Of the entries below, restate word for word only the section that runs from the line with "0.014$ & $0.486 \pm 0.018$ \\" to the line with "Zunächst ist zu", counting both ends.

- [PROVIDED RECORDS]:
---

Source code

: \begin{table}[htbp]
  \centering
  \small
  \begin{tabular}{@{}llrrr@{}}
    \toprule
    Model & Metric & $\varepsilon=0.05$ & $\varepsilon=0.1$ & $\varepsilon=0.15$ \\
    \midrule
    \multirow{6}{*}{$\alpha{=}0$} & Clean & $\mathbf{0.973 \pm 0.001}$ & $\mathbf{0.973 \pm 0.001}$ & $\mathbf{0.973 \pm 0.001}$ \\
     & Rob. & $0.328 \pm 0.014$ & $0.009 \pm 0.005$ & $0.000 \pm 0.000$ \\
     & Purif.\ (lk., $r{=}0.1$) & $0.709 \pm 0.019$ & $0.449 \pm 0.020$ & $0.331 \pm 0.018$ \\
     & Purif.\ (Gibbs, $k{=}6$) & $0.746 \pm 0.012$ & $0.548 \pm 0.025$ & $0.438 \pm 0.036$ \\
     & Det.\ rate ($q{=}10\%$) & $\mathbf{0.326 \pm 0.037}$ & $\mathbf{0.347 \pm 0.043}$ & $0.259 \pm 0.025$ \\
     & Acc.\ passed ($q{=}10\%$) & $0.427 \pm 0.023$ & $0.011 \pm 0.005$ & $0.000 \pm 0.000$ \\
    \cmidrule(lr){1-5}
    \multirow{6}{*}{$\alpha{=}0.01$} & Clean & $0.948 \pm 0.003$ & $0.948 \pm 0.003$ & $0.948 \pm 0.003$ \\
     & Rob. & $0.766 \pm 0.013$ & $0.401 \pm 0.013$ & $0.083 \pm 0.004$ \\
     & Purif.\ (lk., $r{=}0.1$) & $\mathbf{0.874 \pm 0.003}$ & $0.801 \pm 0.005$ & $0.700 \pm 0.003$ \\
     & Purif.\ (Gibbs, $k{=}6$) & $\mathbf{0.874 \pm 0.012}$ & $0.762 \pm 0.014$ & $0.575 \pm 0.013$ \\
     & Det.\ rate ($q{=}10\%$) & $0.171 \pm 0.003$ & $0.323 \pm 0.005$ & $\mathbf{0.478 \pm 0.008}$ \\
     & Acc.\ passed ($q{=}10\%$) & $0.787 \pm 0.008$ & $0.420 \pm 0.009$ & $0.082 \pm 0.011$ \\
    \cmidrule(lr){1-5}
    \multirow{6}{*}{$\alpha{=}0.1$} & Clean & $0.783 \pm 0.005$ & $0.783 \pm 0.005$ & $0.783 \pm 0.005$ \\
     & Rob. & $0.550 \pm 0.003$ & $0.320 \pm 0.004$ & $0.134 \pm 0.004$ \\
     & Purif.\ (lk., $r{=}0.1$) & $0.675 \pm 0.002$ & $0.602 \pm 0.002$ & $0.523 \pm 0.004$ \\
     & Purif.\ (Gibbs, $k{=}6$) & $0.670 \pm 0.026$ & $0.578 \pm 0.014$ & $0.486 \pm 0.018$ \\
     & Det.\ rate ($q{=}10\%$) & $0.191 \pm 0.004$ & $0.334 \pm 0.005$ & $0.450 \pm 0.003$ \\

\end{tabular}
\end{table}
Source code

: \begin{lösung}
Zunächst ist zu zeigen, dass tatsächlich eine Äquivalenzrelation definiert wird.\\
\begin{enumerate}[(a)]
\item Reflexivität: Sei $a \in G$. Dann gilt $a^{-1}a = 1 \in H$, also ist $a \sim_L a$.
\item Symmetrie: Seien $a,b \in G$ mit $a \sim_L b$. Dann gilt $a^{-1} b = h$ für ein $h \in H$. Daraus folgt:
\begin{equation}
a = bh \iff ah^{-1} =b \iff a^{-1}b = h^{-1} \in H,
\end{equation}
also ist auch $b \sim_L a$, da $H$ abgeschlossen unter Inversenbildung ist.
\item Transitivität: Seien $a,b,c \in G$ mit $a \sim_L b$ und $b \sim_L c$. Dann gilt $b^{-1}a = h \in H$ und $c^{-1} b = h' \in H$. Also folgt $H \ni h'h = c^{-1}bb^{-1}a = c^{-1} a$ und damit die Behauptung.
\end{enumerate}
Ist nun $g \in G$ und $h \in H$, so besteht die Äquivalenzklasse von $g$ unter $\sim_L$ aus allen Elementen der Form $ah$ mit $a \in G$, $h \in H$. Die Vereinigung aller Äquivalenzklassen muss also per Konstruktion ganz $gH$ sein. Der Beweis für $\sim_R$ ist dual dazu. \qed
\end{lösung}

---

- [COMPLETED TASK]:
     & Purif.\ (Gibbs, $k{=}6$) & $0.670 \pm 0.026$ & $0.578 \pm 0.014$ & $0.486 \pm 0.018$ \\
     & Det.\ rate ($q{=}10\%$) & $0.191 \pm 0.004$ & $0.334 \pm 0.005$ & $0.450 \pm 0.003$ \\

\end{tabular}
\end{table}
Source code

: \begin{lösung}
Zunächst ist zu zeigen, dass tatsächlich eine Äquivalenzrelation definiert wird.\\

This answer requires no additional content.